AVANOS VE ÇÖMLEKÇİLİK
"Kör de bilir Avanos’un yolunu, çanak-çömlek kırığından bellidir” Deyişi Avanos'taki Hititlerden beri süregelen çanak ve çömlekçiliğin önemini ve değerini ortaya koyan düşündürücü bir sözdür. Avanos'u tanımlayan bu deyişten hareketle Avanos’taki çömlekçiliğin önemine ve özelliklerine bir göz atmak istiyoruz.
Aksaray-Gülşehir-Kayseri kervan yolu üzerinde yer alan Avanos, Kapadokya ve Kızılırmak’ın beslediği toprağı, Hititlerden Friglere, Roma’dan Bizans ve Selçuklulara, onlarca kültürden gelen birikimle ağarmıştır.
Nevşehir'in 18 km kuzeyinde olan Avanos, Kızılırmak nehrinin her iki yakasında kurulmuş, Kapadokya bölgesinin en iyi turizm merkezlerinden biridir. Avanos, toprağına hayat verip toprağını sanat eserine dönüştürmeyi bilen, toprağını sanat eseri haline getirmeyi başaran bir ilçemizdir.
Çok sayıda çanak çömlek atölyesi bulunan ilçede seramik yapım geleneği Hititlerden beri süregelmektedir.
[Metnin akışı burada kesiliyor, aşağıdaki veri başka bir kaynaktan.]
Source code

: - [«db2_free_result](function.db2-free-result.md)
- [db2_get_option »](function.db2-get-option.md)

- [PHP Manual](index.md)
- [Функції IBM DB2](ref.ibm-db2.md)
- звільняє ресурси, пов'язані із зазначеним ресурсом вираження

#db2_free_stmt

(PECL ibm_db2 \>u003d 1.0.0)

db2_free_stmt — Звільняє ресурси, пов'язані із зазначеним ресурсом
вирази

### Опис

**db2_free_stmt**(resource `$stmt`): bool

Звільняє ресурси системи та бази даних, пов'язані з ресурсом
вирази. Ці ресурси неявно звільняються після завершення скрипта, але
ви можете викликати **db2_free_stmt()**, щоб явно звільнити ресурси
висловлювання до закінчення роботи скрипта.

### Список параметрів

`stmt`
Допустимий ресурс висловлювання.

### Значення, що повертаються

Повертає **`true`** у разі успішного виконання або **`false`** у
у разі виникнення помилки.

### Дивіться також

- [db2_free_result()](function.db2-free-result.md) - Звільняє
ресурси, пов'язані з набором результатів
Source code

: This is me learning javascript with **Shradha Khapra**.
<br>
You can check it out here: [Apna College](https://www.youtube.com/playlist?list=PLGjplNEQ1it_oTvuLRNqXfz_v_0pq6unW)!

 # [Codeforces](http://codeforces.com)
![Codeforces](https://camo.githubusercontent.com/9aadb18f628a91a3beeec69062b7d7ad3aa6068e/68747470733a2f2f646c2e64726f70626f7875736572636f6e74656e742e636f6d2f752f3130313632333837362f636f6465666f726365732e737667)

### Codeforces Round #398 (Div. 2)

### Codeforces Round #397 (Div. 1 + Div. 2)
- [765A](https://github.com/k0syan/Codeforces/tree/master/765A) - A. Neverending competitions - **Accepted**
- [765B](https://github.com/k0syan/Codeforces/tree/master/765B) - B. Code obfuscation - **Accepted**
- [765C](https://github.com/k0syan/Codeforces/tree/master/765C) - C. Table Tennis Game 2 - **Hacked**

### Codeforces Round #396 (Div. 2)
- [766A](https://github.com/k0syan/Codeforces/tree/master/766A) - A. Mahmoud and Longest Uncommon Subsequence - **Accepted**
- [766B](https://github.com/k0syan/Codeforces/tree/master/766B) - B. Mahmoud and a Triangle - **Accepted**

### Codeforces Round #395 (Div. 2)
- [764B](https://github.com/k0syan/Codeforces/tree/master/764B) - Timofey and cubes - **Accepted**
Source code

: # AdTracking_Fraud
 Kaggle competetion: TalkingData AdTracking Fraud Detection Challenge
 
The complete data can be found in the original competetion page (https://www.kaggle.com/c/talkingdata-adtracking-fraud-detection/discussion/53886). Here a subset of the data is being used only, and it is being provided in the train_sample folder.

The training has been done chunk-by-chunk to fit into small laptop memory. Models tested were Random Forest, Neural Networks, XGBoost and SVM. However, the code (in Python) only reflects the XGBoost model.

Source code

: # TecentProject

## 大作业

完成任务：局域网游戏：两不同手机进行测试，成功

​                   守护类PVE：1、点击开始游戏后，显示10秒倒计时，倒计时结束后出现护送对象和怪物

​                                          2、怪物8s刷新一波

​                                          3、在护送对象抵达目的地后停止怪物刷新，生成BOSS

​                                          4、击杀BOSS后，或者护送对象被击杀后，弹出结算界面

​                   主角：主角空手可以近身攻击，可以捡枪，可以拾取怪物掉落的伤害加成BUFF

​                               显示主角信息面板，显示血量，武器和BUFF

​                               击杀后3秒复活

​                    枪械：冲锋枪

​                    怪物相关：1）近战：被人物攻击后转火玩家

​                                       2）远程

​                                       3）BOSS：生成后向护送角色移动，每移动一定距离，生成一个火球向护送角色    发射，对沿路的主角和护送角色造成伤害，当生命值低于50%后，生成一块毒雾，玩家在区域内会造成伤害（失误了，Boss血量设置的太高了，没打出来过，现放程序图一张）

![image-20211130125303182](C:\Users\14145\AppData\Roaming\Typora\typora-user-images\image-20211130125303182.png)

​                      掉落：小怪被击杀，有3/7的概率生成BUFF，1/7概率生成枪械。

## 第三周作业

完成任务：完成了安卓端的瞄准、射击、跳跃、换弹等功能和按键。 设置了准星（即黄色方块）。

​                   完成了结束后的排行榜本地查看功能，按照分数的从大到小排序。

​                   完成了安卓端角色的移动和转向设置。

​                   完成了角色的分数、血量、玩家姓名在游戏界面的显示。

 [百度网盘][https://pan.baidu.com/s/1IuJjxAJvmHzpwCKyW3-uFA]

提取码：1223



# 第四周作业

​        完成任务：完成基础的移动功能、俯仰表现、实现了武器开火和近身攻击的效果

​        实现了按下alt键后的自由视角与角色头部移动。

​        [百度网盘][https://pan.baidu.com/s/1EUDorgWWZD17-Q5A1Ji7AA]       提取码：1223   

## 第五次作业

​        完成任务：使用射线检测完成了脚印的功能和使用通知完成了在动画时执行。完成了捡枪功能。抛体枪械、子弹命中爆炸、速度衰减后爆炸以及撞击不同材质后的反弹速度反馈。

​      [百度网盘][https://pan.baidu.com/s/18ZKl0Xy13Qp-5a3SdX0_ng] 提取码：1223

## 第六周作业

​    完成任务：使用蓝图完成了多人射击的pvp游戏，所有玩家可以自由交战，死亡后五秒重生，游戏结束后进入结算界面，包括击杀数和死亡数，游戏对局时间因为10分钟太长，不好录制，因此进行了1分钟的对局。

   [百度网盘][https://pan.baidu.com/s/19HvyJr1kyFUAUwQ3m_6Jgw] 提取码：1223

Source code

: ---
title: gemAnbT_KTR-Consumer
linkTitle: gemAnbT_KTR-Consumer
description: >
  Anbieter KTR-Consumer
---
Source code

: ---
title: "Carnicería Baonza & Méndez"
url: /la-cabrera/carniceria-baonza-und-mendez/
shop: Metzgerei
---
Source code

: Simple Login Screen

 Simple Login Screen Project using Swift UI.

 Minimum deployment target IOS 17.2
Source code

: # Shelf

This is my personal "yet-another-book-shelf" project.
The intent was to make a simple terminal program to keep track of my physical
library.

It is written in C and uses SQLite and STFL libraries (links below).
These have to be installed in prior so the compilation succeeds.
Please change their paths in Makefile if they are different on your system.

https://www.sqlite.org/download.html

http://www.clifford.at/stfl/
Anadolu’nun en büyük kral mezarlarından biri sayılan "Çeç tümülüsü," Avanos’taki yerleşimin ve çömlek yapımcılığının Hititlere kadar uzandığını; ispat eden önemli bir kanıttır. Avanos, binlerce yıldır Kızılırmak'ın kırmızı toprağı ve milinden seramik ve çömlek yapan gözde bir çömlekçidir.
Antik dönemdeki adı "Venessa' olan Avanos'ta çömlekçilik sanatı Hititlerden bu güne dek gözde bir sanat dalıdır. Avanos'un Hititler zamanındaki adı kimi tarihçilere göre "Zu-Winasa, kimilerine göre ise "Nenassa"dır. Yunan ve Roma dönemlerinde "Venessa", Bizans döneminde ise "Vanote" diye adlandırılan Avanos'un, bu günkü adını Selçuklu komutanı Evranos Bey'in adından aldığı söylenceler arasındadır. (2) Bu görüşe bakılırsa Vanote adı Osmanlı döneminde Evranos Bey'in adından hareketle Avanos haline dönüşmüştür. Selçuklu ve Osmanlı dönemlerinde de önemli yerleşim yerlerinden biri olan Avanos’ta 13.yüzyıl Selçuklu döneminde Saruhan Kervansarayı ve Alâeddin Cami inşa edilmiştir.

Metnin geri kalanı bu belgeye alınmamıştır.